Auch alle anderen Sachverständigen monierten die fehlende Regelung für den „Vaterschaftsurlaub“. Nur Kerstin Plack war der Ansicht, dass der Vaterschaftsurlaub richtigerweise aufgrund einer Aussetzungsklausel in Art. 20 VII der Richtlinie in Deutschland nicht umgesetzt werden müsse.

 

Berichte aus Wissenschaft und Praxis

Die Sozialwissenschaftlerin Lena Hipp schlug vor, aus den zwei Partnermonaten bei der Elternzeit vier Monate zu machen. Ihren Studien zufolge würde eine Vielzahl von Vätern diese auch wahrnehmen. Hipp ging auch auf Diskriminierungen auf dem Arbeitsmarkt ein, unter denen Frauen mit Kindern zu leiden hätten.

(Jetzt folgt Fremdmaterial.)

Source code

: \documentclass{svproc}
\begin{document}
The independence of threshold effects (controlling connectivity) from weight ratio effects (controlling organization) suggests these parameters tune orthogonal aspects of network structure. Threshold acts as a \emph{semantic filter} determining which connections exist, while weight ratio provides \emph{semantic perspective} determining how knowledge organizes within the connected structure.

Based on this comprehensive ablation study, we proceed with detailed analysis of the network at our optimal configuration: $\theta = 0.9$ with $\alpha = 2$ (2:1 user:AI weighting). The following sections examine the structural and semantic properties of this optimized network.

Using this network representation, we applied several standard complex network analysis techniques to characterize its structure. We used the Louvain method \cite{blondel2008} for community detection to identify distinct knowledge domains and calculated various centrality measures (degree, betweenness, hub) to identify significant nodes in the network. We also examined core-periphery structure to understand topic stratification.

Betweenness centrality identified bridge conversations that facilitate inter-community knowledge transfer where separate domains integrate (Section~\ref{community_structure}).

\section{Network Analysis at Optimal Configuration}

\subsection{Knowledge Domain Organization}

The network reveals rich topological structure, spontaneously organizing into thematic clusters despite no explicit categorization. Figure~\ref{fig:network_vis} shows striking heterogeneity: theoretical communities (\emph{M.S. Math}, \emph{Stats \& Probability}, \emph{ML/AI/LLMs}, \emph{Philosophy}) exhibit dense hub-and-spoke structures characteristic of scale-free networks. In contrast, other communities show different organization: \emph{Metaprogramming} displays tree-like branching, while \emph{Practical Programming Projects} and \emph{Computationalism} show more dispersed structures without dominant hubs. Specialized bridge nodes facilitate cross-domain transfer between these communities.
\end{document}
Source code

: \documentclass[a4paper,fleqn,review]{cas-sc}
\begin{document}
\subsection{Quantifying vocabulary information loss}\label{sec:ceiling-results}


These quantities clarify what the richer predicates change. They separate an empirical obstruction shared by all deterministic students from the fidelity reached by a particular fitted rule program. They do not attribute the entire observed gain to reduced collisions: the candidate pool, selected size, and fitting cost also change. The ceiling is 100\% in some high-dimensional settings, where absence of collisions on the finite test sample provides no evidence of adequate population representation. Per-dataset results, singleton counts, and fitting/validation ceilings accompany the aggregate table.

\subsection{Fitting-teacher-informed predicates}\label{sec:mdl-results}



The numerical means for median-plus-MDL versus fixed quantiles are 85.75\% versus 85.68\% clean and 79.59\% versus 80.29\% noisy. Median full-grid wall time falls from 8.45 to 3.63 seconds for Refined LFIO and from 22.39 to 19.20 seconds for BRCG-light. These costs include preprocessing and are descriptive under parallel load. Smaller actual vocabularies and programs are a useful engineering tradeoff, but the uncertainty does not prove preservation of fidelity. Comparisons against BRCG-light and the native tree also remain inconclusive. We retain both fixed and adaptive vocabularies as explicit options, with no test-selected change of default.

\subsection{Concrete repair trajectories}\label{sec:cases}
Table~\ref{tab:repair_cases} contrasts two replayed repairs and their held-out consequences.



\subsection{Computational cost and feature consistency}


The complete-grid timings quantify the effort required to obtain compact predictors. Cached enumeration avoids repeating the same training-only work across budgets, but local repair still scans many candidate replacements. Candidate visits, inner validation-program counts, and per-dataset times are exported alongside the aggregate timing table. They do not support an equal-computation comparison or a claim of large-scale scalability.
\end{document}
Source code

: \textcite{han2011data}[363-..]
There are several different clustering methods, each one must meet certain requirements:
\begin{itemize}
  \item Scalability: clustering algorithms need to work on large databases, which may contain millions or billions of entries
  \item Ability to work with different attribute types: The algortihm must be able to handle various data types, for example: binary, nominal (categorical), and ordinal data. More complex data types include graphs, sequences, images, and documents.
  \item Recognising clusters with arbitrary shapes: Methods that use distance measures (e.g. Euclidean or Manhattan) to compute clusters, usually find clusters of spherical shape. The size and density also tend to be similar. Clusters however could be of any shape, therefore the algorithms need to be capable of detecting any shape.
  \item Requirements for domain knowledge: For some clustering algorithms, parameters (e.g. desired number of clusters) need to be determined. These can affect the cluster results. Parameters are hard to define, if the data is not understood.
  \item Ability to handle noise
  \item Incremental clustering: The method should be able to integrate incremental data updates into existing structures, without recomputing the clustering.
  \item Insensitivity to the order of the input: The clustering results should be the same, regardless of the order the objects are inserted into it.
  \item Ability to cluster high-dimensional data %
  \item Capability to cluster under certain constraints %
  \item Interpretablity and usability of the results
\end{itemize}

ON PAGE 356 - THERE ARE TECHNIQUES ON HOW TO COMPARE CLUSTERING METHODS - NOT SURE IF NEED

Elternschaft, so ihre Forderung, müsse daher als geschütztes Merkmal in das Antidiskriminierungsgesetz aufgenommen werden.

Nina Straßner berichtete aus dem Praxis eines DAX-Unternehmens: Bei SAP gibt es seit 2020 eine „Väterzeit“. Während der gesetzlichen, achtwöchigen Mutterschutzzeit nach der Geburt bestehe für länger als sechs Monate im Unternehmen beschäftigte Väter die Möglichkeit, für 20 Prozent ihrer Arbeitszeit bezahlt freigestellt zu werden, sagte sie. Das Angebot werde sehr gut angenommen. In den ersten 15 Monaten hätten mehr als 500 Väter und weniger als zehn gleichgeschlechtliche Elternpaare das Angebot in Anspruch genommen, „wobei durch die Verankerung als bezahlte Freistellung kein zusätzliches Budget aufgewendet werde musste“.